Search GitLab projects (repositories)
Args:
query: Search query (e.g., "machine learning")
sort: Sort by 'stars', 'name', 'created_at', 'updated_at', 'last_activity_at'
order: 'asc' or 'desc'
per_page: Number of results per page (max 100)
Returns:
dict: JSON response with search results
"""
url = "https://gitlab.com/api/v4/projects"
if GITLAB_TOKEN:
headers = {
"PRIVATE-TOKEN": GITLAB_TOKEN,
}
else:
headers = {}
sort_mapping = {
"stars": "star_count",
"updated": "updated_at",
"created": "created_at",
"name": "name",
"last_activity": "last_activity_at"
}
order_by = sort_mapping.get(sort, "star_count")
params = {
"search": query,
"order_by": order_by,
"sort": order,
"per_page": per_page
}
response = requests.get(url, headers=headers, params=params)
response.raise_for_status()
return response.json()
def process_search_results(results, max_snippets=10):
"""
Extracts up to max_snippets search results (default: 3) as formatted strings.
"""
items = results.get("items", [])[:max_snippets]
snippets = [
','.join(project['tag_list'])
for item in items
]
return "\n\n".join(snippets)
search_results = gitlab_projects_search("python")

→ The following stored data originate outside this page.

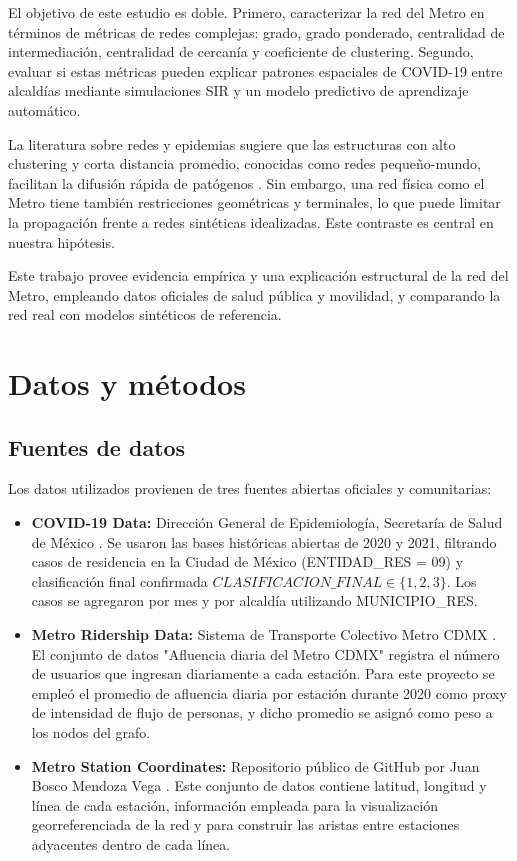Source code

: \documentclass[10pt,twocolumn]{article}
\begin{document}
El objetivo de este estudio es doble. Primero, caracterizar la red del Metro en términos de métricas de redes complejas: grado, grado ponderado, centralidad de intermediación, centralidad de cercanía y coeficiente de clustering. Segundo, evaluar si estas métricas pueden explicar patrones espaciales de COVID-19 entre alcaldías mediante simulaciones SIR y un modelo predictivo de aprendizaje automático.

La literatura sobre redes y epidemias sugiere que las estructuras con alto clustering y corta distancia promedio, conocidas como redes pequeño-mundo, facilitan la difusión rápida de patógenos \citep{watts1998collective}. Sin embargo, una red física como el Metro tiene también restricciones geométricas y terminales, lo que puede limitar la propagación frente a redes sintéticas idealizadas. Este contraste es central en nuestra hipótesis.

Este trabajo provee evidencia empírica y una explicación estructural de la red del Metro, empleando datos oficiales de salud pública y movilidad, y comparando la red real con modelos sintéticos de referencia.

\section{Datos y métodos}
\subsection{Fuentes de datos}
Los datos utilizados provienen de tres fuentes abiertas oficiales y comunitarias:
\begin{itemize}[nosep,leftmargin=*]
    \item \textbf{COVID-19 Data:} Dirección General de Epidemiología, Secretaría de Salud de México \citep{dge2020}. Se usaron las bases históricas abiertas de 2020 y 2021, filtrando casos de residencia en la Ciudad de México (ENTIDAD\_RES = 09) y clasificación final confirmada \(CLASIFICACION\_FINAL \in \{1,2,3\}\). Los casos se agregaron por mes y por alcaldía utilizando MUNICIPIO\_RES.
    \item \textbf{Metro Ridership Data:} Sistema de Transporte Colectivo Metro CDMX \citep{metro2020}. El conjunto de datos "Afluencia diaria del Metro CDMX" registra el número de usuarios que ingresan diariamente a cada estación. Para este proyecto se empleó el promedio de afluencia diaria por estación durante 2020 como proxy de intensidad de flujo de personas, y dicho promedio se asignó como peso a los nodos del grafo.
    \item \textbf{Metro Station Coordinates:} Repositorio público de GitHub por Juan Bosco Mendoza Vega \citep{mendoza2020}. Este conjunto de datos contiene latitud, longitud y línea de cada estación, información empleada para la visualización georreferenciada de la red y para construir las aristas entre estaciones adyacentes dentro de cada línea.
\end{itemize}
\end{document}

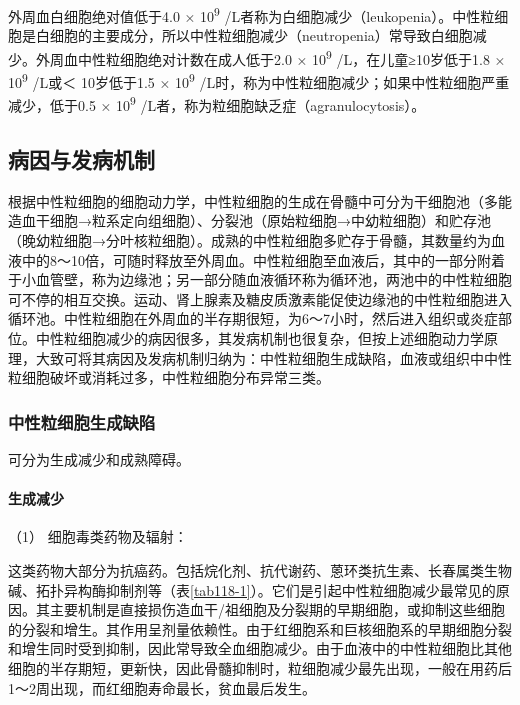 外周血白细胞绝对值低于4.0 × 10\textsuperscript{9}
/L者称为白细胞减少（leukopenia）。中性粒细胞是白细胞的主要成分，所以中性粒细胞减少（neutropenia）常导致白细胞减少。外周血中性粒细胞绝对计数在成人低于2.0
× 10\textsuperscript{9} /L，在儿童≥10岁低于1.8 × 10\textsuperscript{9}
/L或＜ 10岁低于1.5 × 10\textsuperscript{9}
/L时，称为中性粒细胞减少；如果中性粒细胞严重减少，低于0.5 ×
10\textsuperscript{9} /L者，称为粒细胞缺乏症（agranulocytosis）。

\subsection{病因与发病机制}

根据中性粒细胞的细胞动力学，中性粒细胞的生成在骨髓中可分为干细胞池（多能造血干细胞→粒系定向组细胞）、分裂池（原始粒细胞→中幼粒细胞）和贮存池（晚幼粒细胞→分叶核粒细胞）。成熟的中性粒细胞多贮存于骨髓，其数量约为血液中的8～10倍，可随时释放至外周血。中性粒细胞至血液后，其中的一部分附着于小血管壁，称为边缘池；另一部分随血液循环称为循环池，两池中的中性粒细胞可不停的相互交换。运动、肾上腺素及糖皮质激素能促使边缘池的中性粒细胞进入循环池。中性粒细胞在外周血的半存期很短，为6～7小时，然后进入组织或炎症部位。中性粒细胞减少的病因很多，其发病机制也很复杂，但按上述细胞动力学原理，大致可将其病因及发病机制归纳为：中性粒细胞生成缺陷，血液或组织中中性粒细胞破坏或消耗过多，中性粒细胞分布异常三类。

\subsubsection{中性粒细胞生成缺陷}

可分为生成减少和成熟障碍。

\paragraph{生成减少}

\hypertarget{text00336.htmlux5cux23CHP12-2-1-1-1-1}{}
（1） 细胞毒类药物及辐射：

这类药物大部分为抗癌药。包括烷化剂、抗代谢药、蒽环类抗生素、长春属类生物碱、拓扑异构酶抑制剂等（表\ref{tab118-1}）。它们是引起中性粒细胞减少最常见的原因。其主要机制是直接损伤造血干/祖细胞及分裂期的早期细胞，或抑制这些细胞的分裂和增生。其作用呈剂量依赖性。由于红细胞系和巨核细胞系的早期细胞分裂和增生同时受到抑制，因此常导致全血细胞减少。由于血液中的中性粒细胞比其他细胞的半存期短，更新快，因此骨髓抑制时，粒细胞减少最先出现，一般在用药后1～2周出现，而红细胞寿命最长，贫血最后发生。

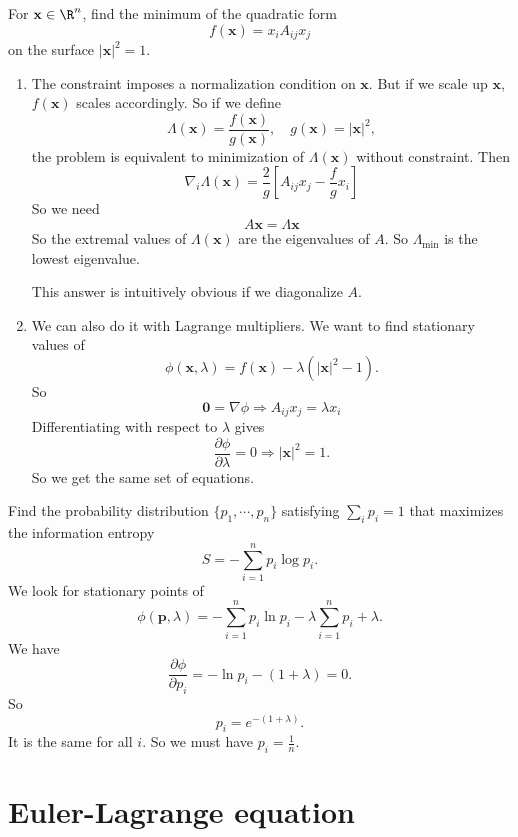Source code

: \documentclass[a4paper]{article}
\begin{document}
\begin{eg}
  For $\mathbf{x}\in \R^n$, find the minimum of the quadratic form
  \[
    f(\mathbf{x}) = x_i A_{ij}x_j
  \]
  on the surface $|\mathbf{x}|^2 = 1$.

  \begin{enumerate}
  \item The constraint imposes a normalization condition on $\mathbf{x}$. But if we scale up $\mathbf{x}$, $f(\mathbf{x})$ scales accordingly. So if we define
    \[
      \Lambda(\mathbf{x}) = \frac{f(\mathbf{x})}{g(\mathbf{x})},\quad g(\mathbf{x}) = |\mathbf{x}|^2,
    \]
    the problem is equivalent to minimization of $\Lambda (\mathbf{x})$ without constraint. Then
    \[
      \nabla_i \Lambda(\mathbf{x}) = \frac{2}{g}\left[A_{ij} x_j - \frac{f}{g} x_i\right]
    \]
    So we need
    \[
      A\mathbf{x} = \Lambda \mathbf{x}
    \]
    So the extremal values of $\Lambda (\mathbf{x})$ are the eigenvalues of $A$. So $\Lambda_{\min}$ is the lowest eigenvalue.

    This answer is intuitively obvious if we diagonalize $A$.

  \item We can also do it with Lagrange multipliers. We want to find stationary values of
    \[
      \phi(\mathbf{x}, \lambda) = f(\mathbf{x}) - \lambda(|\mathbf{x}|^2 - 1).
    \]
    So
    \[
      \mathbf{0} = \nabla \phi \Rightarrow A_{ij} x_j = \lambda x_i
    \]
    Differentiating with respect to $\lambda$ gives
    \[
      \frac{\partial \phi}{\partial \lambda} = 0 \Rightarrow |\mathbf{x}|^2 = 1.
    \]
    So we get the same set of equations.
  \end{enumerate}
\end{eg}

\begin{eg}
  Find the probability distribution $\{p_1, \cdots, p_n\}$ satisfying $\sum_i p_i = 1$ that maximizes the information entropy
  \[
    S = - \sum_{i = 1}^n p_i \log p_i.
  \]
  We look for stationary points of
  \[
    \phi(\mathbf{p}, \lambda) = -\sum_{i = 1}^n p_i \ln p_i - \lambda\sum_{i = 1}^n p_i + \lambda.
  \]
  We have
  \[
    \frac{\partial \phi}{\partial p_i}= - \ln p_i - (1 + \lambda) = 0.
  \]
  So
  \[
    p_i = e^{-(1 + \lambda)}.
  \]
  It is the same for all $i$. So we must have $p_i = \frac{1}{n}$.
\end{eg}

\section{Euler-Lagrange equation}
\end{document}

snippets_text = process_search_results(search_results, max_snippets=10)
agent = Node.agent(
name="Summarizer",
prompt=f"Summarize projects tags: {snippets_text}"
)
workflow = Workflow("Gitlab Projects Tags Summarizer Workflow")
workflow.add_node(agent)
result = executor.execute(workflow)
if result.is_success():
print("Summary:", result.get_node_output("Summarizer"))
else:
print("Workflow failed:", result.state())
This connector pattern enables you to seamlessly blend external web data into your AI workflows, orchestrated by Graphbit.